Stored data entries

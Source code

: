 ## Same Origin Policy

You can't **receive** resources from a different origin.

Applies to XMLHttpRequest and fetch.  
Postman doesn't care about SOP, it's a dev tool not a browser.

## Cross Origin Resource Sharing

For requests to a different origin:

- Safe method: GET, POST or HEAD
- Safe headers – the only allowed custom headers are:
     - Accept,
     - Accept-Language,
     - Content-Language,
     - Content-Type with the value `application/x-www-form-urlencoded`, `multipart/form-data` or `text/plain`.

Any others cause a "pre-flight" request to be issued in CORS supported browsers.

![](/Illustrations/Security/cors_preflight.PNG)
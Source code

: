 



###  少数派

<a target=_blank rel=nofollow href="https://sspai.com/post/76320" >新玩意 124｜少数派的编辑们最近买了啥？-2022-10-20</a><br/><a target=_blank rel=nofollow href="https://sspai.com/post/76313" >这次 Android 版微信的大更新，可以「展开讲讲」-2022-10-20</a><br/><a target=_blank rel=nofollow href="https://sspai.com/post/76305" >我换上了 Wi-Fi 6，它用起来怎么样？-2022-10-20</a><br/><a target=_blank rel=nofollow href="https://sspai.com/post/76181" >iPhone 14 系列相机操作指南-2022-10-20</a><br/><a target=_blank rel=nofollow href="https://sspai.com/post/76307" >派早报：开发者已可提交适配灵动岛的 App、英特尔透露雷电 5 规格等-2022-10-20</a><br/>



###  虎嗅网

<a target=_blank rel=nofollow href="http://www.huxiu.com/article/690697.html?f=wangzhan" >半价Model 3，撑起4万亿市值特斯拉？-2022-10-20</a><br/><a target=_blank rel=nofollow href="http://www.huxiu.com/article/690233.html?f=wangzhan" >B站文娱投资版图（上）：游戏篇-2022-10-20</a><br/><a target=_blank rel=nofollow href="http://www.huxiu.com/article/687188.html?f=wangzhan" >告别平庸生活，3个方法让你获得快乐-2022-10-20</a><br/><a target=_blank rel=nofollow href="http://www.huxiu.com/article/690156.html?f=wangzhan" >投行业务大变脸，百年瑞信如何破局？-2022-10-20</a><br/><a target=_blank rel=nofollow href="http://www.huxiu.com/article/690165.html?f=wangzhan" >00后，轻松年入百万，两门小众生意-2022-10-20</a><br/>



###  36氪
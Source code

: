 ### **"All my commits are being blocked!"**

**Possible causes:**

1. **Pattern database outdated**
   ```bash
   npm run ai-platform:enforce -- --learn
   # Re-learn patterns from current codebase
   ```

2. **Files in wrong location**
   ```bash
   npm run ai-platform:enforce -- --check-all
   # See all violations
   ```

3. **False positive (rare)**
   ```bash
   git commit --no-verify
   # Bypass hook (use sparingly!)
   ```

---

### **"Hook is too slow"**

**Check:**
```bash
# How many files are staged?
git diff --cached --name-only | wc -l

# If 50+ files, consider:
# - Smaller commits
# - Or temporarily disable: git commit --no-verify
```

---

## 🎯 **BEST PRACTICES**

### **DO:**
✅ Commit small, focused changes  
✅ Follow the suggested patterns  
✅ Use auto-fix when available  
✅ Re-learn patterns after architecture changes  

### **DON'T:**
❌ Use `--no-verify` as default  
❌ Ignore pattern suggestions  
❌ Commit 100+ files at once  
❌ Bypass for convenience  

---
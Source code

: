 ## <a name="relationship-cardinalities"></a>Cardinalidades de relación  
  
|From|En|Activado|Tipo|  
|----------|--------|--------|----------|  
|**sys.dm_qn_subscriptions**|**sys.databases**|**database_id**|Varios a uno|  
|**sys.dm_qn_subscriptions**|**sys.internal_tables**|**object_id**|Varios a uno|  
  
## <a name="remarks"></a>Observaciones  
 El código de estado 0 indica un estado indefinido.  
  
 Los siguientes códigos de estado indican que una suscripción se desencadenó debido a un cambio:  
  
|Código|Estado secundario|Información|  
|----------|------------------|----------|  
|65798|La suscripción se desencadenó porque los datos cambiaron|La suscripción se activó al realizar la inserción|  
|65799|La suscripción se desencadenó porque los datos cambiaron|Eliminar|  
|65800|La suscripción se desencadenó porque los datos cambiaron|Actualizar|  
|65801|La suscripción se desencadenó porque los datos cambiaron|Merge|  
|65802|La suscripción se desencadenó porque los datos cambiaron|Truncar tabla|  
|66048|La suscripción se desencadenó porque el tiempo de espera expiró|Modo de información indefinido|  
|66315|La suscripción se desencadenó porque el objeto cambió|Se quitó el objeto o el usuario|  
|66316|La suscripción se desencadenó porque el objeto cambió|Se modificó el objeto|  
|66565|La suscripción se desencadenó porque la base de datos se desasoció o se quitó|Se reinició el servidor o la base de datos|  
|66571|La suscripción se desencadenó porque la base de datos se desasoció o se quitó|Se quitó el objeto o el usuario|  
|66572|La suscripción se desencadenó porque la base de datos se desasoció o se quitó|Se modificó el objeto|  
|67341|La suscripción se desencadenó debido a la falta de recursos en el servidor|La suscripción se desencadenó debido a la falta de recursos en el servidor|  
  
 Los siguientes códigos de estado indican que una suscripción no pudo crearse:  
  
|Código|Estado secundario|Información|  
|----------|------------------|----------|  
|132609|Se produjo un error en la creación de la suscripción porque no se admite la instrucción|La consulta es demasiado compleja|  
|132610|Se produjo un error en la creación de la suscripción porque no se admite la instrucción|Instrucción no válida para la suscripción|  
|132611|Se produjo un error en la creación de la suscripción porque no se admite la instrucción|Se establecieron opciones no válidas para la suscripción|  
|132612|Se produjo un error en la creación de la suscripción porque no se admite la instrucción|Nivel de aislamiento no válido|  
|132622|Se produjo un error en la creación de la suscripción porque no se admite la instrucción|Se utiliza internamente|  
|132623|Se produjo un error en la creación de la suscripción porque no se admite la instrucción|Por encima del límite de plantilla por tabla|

* **ASSIGNMENT**
In the records above, the line with "cambió|Se modificó el objeto|" marks the start and the line with "quitó|Se quitó el objeto o el usuario|" marks the end; copy that stretch exactly, both lines included, and nothing else.

* **EXERCISE RESPONSE**
|66316|La suscripción se desencadenó porque el objeto cambió|Se modificó el objeto|  
|66565|La suscripción se desencadenó porque la base de datos se desasoció o se quitó|Se reinició el servidor o la base de datos|  
|66571|La suscripción se desencadenó porque la base de datos se desasoció o se quitó|Se quitó el objeto o el usuario|  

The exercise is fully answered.